(Supplied entries begins)

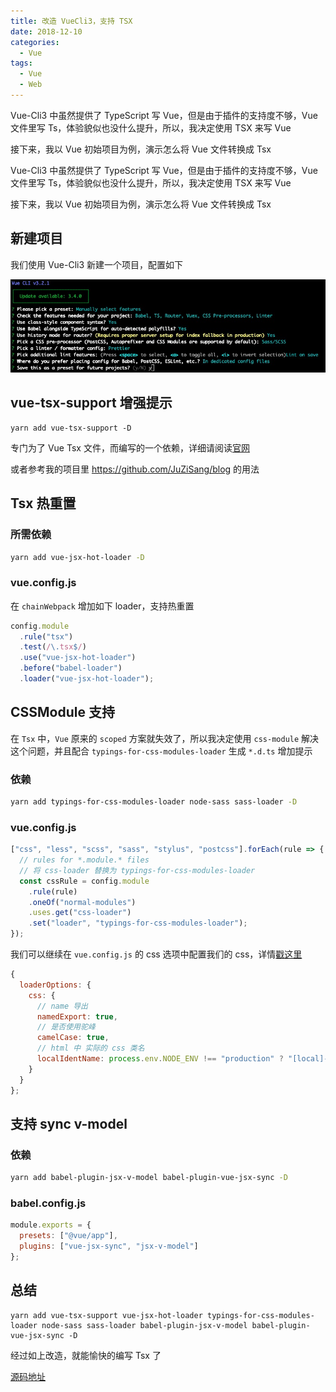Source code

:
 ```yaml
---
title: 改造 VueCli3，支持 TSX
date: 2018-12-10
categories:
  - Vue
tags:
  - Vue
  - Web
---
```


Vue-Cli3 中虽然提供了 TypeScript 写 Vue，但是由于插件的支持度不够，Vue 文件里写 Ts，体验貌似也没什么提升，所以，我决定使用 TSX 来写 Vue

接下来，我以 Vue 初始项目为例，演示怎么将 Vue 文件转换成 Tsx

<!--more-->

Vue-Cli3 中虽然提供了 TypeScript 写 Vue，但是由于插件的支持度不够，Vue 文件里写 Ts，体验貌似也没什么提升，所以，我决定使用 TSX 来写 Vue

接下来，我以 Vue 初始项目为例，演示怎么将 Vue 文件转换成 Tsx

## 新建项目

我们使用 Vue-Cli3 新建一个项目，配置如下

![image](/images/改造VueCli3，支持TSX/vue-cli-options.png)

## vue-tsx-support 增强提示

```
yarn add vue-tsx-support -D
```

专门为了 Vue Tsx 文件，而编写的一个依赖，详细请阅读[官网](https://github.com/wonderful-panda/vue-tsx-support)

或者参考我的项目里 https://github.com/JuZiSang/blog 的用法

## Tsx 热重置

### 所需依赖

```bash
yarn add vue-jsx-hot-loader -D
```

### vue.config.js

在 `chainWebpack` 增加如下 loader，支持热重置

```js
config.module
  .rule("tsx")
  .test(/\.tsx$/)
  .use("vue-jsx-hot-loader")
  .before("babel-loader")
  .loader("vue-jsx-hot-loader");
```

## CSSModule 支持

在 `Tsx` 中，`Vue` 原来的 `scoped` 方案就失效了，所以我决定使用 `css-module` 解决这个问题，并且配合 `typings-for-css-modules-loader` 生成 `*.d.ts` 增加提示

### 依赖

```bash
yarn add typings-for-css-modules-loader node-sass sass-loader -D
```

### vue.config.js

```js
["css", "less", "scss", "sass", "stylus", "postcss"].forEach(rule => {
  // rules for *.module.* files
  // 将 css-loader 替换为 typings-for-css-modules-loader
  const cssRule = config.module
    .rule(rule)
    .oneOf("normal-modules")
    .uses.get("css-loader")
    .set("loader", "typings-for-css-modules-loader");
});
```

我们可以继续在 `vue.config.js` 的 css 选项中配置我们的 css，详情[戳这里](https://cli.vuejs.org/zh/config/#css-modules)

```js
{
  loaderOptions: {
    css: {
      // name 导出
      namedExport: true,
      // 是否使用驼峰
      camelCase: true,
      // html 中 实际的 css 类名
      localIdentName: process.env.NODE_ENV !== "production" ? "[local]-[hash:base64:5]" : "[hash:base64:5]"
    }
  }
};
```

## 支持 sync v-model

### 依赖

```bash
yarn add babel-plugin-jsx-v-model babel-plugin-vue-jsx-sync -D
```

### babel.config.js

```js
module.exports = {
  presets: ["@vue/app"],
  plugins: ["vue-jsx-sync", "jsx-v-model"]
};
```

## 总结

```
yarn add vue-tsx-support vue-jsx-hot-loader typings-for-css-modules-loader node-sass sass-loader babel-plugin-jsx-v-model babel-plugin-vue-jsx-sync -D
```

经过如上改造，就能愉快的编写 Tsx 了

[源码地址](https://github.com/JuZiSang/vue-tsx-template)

(Supplied entries ends)
(Supplied entries begins)

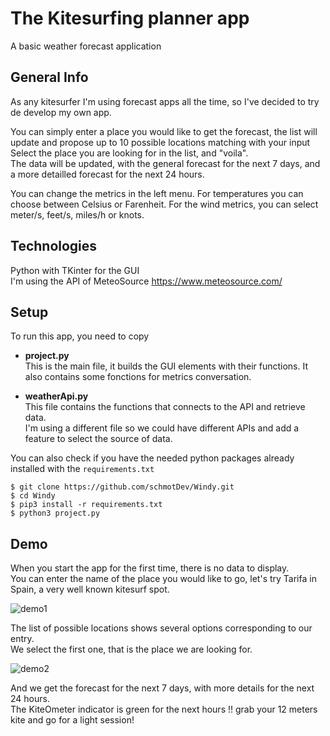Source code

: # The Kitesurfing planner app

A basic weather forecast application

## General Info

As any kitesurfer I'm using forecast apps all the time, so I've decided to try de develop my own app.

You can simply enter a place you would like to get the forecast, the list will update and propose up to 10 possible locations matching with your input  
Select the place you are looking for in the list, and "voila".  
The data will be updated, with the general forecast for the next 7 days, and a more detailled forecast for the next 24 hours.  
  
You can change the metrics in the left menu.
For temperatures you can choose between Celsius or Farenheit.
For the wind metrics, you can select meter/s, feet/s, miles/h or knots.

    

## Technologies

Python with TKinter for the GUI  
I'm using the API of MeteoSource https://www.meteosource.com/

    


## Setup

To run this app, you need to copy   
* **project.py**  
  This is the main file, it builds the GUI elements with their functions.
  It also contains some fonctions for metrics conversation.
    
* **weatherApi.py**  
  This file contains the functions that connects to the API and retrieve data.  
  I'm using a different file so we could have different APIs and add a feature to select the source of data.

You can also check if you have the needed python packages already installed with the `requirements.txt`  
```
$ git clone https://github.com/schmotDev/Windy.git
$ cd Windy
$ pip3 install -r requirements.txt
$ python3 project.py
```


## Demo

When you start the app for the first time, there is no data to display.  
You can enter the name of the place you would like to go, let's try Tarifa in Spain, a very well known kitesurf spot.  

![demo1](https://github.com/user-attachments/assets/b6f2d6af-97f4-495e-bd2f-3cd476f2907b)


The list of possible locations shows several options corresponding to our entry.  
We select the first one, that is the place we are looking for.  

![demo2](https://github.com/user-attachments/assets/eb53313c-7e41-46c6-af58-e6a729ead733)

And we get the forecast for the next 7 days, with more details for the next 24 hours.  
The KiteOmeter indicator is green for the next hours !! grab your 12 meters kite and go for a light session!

(Supplied entries ends)

Using the records above, copy all lines that include the word "time".

Response
As any kitesurfer I'm using forecast apps all the time, so I've decided to try de develop my own app.
When you start the app for the first time, there is no data to display.  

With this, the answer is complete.